El sinuoso solo de sinte por el minuto 30' podría ser un saxo en un contexto ambient jazz de marca Zawinul-Shorter. Siguen sucediéndose tracks-parts....."Levitator", "Barren", "Immortal", "Returning" y "Outside". Ahora con burbujeantes guiños al "Aqua" de Edgar Froese. Pero el relajante Fender Rhodes nos advierte que estamos ante música de Daniel Biro. Con un leve delay, consigue situaciones de melancolía y nostalgia en muy pocas notas.
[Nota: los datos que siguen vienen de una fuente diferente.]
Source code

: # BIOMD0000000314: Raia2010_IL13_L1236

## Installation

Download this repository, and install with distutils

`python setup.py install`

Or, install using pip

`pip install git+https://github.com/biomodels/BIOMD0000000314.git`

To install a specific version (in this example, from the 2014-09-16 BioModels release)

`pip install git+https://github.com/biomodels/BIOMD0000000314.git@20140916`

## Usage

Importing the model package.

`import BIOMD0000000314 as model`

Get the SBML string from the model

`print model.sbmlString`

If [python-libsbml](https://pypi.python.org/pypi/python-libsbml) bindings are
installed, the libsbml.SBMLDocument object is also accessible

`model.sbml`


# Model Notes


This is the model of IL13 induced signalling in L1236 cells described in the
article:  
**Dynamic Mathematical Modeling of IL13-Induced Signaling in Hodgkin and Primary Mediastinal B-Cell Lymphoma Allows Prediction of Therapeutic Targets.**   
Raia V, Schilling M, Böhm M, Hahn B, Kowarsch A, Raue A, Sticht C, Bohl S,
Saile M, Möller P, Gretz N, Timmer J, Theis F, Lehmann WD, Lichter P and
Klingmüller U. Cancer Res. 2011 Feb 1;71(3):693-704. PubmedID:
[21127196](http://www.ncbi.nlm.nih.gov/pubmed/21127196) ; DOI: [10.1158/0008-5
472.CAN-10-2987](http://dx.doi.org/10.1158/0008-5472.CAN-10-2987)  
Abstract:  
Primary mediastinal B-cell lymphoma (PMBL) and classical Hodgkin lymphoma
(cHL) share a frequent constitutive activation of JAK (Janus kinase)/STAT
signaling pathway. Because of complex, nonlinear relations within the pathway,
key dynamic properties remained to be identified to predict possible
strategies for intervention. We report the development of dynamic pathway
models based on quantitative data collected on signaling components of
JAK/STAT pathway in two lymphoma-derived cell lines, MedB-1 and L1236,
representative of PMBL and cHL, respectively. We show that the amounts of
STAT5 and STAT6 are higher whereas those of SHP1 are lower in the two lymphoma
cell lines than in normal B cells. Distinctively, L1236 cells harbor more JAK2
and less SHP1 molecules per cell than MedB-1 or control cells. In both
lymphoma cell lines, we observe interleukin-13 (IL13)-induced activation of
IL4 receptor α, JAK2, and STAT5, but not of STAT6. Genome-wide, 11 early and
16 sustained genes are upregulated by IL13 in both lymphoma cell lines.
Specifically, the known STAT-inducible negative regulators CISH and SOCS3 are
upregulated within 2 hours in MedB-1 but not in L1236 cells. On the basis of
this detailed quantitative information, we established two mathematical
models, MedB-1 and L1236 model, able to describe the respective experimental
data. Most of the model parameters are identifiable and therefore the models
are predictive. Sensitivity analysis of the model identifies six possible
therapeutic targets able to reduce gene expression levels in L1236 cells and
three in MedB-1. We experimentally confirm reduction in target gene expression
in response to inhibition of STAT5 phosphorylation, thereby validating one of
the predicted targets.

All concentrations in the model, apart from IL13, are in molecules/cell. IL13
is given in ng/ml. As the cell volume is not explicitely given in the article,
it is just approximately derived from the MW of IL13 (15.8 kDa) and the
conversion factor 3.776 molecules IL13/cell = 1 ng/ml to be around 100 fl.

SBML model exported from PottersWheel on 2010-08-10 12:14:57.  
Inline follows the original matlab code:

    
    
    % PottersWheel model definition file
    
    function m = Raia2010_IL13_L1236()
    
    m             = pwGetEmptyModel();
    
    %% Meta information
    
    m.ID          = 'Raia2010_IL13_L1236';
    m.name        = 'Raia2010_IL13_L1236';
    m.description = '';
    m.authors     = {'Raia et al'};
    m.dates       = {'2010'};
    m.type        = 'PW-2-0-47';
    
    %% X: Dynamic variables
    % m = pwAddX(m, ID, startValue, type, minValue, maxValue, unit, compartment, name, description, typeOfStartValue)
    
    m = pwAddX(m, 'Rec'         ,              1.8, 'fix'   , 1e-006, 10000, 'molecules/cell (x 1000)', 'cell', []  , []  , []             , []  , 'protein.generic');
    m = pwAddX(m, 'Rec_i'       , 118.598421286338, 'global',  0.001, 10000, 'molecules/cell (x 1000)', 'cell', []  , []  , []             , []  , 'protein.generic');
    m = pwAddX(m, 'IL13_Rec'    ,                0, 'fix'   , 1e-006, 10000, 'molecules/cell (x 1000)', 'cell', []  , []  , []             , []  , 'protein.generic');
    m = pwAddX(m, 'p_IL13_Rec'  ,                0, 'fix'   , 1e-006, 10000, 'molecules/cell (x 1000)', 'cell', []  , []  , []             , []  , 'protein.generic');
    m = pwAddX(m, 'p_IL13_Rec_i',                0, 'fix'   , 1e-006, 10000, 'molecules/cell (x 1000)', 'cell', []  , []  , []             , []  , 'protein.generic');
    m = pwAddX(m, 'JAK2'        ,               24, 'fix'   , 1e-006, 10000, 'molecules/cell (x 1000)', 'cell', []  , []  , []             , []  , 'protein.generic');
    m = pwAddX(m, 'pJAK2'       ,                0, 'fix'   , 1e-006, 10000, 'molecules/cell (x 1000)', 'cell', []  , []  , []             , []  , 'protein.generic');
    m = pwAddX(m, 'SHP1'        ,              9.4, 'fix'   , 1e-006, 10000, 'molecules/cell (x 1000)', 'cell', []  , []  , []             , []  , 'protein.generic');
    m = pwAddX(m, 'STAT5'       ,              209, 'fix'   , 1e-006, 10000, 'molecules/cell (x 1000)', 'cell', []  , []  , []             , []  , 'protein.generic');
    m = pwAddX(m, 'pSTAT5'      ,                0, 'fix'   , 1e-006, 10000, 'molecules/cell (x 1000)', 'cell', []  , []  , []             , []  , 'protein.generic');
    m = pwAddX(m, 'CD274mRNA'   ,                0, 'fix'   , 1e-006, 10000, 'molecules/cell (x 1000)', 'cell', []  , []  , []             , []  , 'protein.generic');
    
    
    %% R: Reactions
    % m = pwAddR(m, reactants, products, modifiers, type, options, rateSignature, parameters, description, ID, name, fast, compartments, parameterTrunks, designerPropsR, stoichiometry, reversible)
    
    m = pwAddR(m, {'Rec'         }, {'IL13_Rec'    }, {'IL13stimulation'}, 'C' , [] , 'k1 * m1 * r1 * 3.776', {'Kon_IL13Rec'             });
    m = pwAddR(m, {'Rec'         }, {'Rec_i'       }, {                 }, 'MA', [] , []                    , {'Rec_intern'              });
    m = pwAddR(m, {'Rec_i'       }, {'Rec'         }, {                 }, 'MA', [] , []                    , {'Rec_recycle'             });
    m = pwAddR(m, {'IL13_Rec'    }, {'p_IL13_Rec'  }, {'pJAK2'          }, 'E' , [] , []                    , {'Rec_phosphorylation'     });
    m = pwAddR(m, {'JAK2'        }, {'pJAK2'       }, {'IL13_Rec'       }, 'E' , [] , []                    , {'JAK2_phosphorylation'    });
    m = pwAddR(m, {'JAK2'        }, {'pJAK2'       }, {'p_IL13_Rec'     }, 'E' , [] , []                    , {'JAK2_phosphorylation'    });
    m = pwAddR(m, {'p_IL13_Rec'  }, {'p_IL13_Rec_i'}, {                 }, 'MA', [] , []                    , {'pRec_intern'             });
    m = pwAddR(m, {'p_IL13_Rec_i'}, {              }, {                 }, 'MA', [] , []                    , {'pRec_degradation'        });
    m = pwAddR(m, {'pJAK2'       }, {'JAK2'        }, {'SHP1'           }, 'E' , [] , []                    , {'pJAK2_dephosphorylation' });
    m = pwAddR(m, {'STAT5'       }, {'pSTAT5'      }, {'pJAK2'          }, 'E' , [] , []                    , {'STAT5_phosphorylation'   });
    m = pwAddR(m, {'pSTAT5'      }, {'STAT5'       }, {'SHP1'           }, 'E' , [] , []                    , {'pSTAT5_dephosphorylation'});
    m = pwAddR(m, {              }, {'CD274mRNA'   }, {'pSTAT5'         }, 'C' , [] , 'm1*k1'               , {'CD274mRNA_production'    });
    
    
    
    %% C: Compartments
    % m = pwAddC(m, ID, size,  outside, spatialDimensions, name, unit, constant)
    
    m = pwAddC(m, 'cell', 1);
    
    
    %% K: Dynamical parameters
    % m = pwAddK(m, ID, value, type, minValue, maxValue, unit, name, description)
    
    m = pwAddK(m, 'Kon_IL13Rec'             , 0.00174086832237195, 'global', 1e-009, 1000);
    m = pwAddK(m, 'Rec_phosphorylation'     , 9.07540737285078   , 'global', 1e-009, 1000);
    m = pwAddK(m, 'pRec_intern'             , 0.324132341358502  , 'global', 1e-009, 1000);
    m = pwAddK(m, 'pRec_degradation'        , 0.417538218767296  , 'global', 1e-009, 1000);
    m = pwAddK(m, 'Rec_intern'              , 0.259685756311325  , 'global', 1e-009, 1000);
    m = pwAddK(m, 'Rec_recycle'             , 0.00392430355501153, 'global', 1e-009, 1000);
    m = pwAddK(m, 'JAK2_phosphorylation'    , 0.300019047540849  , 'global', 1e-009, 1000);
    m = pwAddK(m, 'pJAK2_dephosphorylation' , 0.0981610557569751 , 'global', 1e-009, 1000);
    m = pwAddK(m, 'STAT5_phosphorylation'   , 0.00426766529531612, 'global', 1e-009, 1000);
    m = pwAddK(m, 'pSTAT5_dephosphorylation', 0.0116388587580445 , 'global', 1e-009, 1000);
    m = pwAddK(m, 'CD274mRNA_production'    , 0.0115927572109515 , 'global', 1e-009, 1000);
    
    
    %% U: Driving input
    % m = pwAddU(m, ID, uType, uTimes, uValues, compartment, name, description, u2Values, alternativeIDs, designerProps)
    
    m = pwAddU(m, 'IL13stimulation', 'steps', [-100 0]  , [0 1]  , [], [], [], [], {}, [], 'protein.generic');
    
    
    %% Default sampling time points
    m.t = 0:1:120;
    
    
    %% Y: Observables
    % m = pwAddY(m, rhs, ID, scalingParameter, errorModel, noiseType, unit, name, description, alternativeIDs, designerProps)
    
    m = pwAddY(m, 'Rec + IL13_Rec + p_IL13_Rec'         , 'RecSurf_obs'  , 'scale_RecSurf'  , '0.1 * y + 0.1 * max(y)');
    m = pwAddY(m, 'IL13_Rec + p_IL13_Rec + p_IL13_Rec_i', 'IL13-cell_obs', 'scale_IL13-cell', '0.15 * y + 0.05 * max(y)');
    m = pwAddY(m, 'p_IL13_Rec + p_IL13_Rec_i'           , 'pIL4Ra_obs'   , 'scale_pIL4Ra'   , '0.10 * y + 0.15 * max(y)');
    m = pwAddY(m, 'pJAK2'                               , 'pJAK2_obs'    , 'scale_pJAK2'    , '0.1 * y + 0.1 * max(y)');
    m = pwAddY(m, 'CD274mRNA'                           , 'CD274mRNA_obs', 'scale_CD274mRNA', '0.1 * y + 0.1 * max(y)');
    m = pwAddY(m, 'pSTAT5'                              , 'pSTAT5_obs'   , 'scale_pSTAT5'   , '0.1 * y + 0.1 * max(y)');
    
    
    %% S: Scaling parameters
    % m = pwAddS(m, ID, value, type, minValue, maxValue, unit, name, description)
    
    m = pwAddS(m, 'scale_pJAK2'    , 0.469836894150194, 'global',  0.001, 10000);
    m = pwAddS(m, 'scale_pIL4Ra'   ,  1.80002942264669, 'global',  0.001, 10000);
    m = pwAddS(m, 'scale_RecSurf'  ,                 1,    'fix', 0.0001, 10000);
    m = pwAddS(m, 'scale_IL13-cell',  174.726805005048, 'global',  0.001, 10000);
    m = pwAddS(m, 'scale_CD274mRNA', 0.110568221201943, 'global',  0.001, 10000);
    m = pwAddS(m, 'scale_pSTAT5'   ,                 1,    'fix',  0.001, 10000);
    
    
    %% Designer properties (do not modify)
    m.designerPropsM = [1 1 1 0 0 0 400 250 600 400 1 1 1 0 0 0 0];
Peter Bardens me viene a la memoria, cuando Camel se infectó de "locura lunar". También a Dave Greenslade. Pero llevado a fantásticos parajes space esculpidos con imaginación ilimitada. Escuchar la delicadeza kosmische hacia el minuto 45" es asistir a algo inusual en éstos territorios. Puro escapismo reinventado de manera magistral.


 

Minuto 50" de partido y algo de la escuela francesa también se nos cuela por aquí,  Jarre + Rhodes piano que ofrece una nueva dimensión al asunto. Porque Daniel Biro se ha propuesto con ésta obra renovar, sin perder nada de la clásica esencia. No sólo lo consigue, es que se ha puesto el listón muy alto. En los últimos momentos de ésta suite de 65 minutos, asistimos tras una explosión de color orquestal, a un limbo cósmico digno de "Alpha Centaury" ,"Atem" o "Zeit".

Uno de los sintetistas más originales y frescos de los últimos años. Joya.